Section 3.5
Viewing and Projection
This chapter on geometry finishes with a more complete discussion of projection and viewing transformations.
3.5.1 Perspective Projection
There are two general types of projection, perspective projection and orthographic projection. Perspective projection gives a realistic view. That is, it shows what you would see if the OpenGL display rectangle on your computer screen were a window into an actual 3D world (one that could extend in front of the screen as well as behind it). It shows a view that you could get by taking a picture of a 3D world with a camera. In a perspective view, the apparent size of an object depends on how far it is away from the viewer. Only things that are in front of the viewer can be seen. In fact, the part of the world that is in view is an infinite pyramid, with the viewer at the apex of the pyramid, and with the sides of the pyramid passing through the sides of the viewport rectangle.
However, OpenGL can't actually show everything in this pyramid, because of its use of the depth buffer to solve the hidden surface problem. Since the depth buffer can only store a finite range of depth values, it can't represent the entire range of depth values for the infinite pyramid that is theoretically in view. Only objects in a certain range of distances from the viewer are shown in the image that OpenGL produces. That range of distances is specified by two values, near and far. Both of these values must be positive numbers, and far must be greater than near. Anything that is closer to the viewer than the near distance or farther away than the far distance is discarded and does not appear in the rendered image. The volume of space that is represented in the image is thus a "truncated pyramid." This pyramid is the view volume:
The view volume is bounded by six planes -- the sides, top, and bottom of the pyramid. These planes are called clipping planes because anything that lies on the wrong side of each plane is clipped away.

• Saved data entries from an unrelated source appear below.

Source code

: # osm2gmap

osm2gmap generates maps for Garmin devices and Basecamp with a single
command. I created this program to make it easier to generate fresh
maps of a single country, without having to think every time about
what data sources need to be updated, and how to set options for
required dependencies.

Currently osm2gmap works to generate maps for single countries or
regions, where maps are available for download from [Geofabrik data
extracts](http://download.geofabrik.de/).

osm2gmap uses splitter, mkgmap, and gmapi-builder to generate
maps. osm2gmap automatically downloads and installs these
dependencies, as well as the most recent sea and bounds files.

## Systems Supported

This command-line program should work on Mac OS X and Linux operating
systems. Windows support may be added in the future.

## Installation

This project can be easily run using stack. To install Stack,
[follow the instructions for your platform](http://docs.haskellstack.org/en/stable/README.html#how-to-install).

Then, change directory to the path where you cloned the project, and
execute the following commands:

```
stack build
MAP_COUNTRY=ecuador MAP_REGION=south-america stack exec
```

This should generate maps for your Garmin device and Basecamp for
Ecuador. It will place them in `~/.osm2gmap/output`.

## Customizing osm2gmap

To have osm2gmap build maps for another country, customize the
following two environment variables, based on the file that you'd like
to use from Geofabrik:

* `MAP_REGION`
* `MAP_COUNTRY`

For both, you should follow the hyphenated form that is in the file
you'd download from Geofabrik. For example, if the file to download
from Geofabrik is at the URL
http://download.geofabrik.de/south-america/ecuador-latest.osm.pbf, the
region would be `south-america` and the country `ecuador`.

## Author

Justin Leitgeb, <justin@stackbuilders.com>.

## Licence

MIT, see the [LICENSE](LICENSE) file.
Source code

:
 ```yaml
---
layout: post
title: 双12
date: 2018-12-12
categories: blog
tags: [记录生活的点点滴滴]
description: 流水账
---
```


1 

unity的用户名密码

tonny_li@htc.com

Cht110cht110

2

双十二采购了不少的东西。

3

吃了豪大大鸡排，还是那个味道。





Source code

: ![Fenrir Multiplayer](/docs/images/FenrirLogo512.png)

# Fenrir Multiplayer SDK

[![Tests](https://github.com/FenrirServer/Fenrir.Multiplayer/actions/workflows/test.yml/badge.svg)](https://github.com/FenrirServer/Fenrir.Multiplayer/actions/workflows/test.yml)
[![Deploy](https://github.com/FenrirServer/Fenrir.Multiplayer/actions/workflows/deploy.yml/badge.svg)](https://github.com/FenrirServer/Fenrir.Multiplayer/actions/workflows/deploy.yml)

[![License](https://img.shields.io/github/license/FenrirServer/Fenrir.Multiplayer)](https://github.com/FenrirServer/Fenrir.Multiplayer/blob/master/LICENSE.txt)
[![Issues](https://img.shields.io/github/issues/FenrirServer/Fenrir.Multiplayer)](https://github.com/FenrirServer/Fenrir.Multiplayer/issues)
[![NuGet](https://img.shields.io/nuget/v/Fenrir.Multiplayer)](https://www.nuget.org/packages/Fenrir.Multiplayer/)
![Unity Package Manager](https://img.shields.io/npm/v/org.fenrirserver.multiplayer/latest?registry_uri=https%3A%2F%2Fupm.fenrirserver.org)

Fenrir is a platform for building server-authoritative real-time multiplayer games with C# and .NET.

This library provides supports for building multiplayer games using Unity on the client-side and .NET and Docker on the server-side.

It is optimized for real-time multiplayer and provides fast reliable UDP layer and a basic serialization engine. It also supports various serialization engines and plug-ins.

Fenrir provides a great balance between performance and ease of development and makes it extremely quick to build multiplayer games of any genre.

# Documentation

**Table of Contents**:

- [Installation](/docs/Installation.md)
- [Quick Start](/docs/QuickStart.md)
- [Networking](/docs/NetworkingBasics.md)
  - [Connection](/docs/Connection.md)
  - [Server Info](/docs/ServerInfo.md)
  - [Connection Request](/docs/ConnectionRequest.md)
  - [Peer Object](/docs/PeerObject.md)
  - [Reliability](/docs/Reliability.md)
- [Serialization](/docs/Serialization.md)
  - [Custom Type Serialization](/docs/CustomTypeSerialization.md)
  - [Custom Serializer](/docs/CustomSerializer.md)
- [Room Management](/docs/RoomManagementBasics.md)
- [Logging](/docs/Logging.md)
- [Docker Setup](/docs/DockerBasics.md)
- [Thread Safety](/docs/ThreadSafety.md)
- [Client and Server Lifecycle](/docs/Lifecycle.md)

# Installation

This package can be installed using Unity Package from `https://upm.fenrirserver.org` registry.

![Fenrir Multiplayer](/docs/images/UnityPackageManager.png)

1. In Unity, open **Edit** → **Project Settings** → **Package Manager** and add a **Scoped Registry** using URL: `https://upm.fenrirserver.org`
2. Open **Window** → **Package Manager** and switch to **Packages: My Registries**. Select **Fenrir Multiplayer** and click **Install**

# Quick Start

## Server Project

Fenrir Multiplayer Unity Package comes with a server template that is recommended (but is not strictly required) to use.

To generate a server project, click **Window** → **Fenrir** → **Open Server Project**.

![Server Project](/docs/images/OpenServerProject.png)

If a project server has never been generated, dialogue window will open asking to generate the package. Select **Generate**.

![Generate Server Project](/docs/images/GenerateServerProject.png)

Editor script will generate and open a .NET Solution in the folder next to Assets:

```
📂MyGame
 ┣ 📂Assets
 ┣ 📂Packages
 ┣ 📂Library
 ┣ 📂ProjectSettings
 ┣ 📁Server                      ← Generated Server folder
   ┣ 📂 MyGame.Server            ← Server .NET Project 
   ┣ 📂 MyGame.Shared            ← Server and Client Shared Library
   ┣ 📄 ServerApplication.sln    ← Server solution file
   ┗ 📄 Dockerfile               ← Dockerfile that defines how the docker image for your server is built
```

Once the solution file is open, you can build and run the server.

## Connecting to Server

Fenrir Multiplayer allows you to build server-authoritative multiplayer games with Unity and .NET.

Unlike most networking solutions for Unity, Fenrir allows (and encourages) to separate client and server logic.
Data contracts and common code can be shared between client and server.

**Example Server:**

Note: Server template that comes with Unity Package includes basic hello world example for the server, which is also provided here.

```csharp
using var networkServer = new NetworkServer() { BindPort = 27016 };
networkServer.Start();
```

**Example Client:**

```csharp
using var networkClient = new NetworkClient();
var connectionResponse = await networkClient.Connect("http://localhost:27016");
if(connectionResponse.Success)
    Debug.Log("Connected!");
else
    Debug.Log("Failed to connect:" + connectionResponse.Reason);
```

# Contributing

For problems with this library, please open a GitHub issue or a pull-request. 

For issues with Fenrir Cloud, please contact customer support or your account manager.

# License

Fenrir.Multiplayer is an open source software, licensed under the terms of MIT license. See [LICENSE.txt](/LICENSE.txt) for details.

In OpenGL, setting up the projection transformation is equivalent to defining the view volume. For a perspective transformation, you have to set up a view volume that is a truncated pyramid. A rather obscure term for this shape is a frustum, and a perspective transformation can be set up with the glFrustum command
gl.glFrustum(xmin,xmax,ymin,ymax,near,far)
The last two parameters specify the near and far distances from the viewer, as already discussed. The viewer is assumed to be at the origin, (0,0,0), facing in the direction of the negative z-axis. (These are "eye coordinates" in OpenGL.) So, the near clipping plane is at z = −near, and the far clipping plane is at z = −far. The first four parameters specify the sides of the pyramid: xmin, xmax, ymin, and ymax specify the horizontal and vertical limits of the view volume at the near clipping plane. For example, the coordinates of the upper-left corner of the small end of the pyramid are (xmin,ymax,−near). Note that although xmin is usually equal to the negative of xmax and ymin is usually equal to the negative of ymax, this is not required. It is possible to have asymmetrical view volumes where the z-axis does not point directly down the center of the view.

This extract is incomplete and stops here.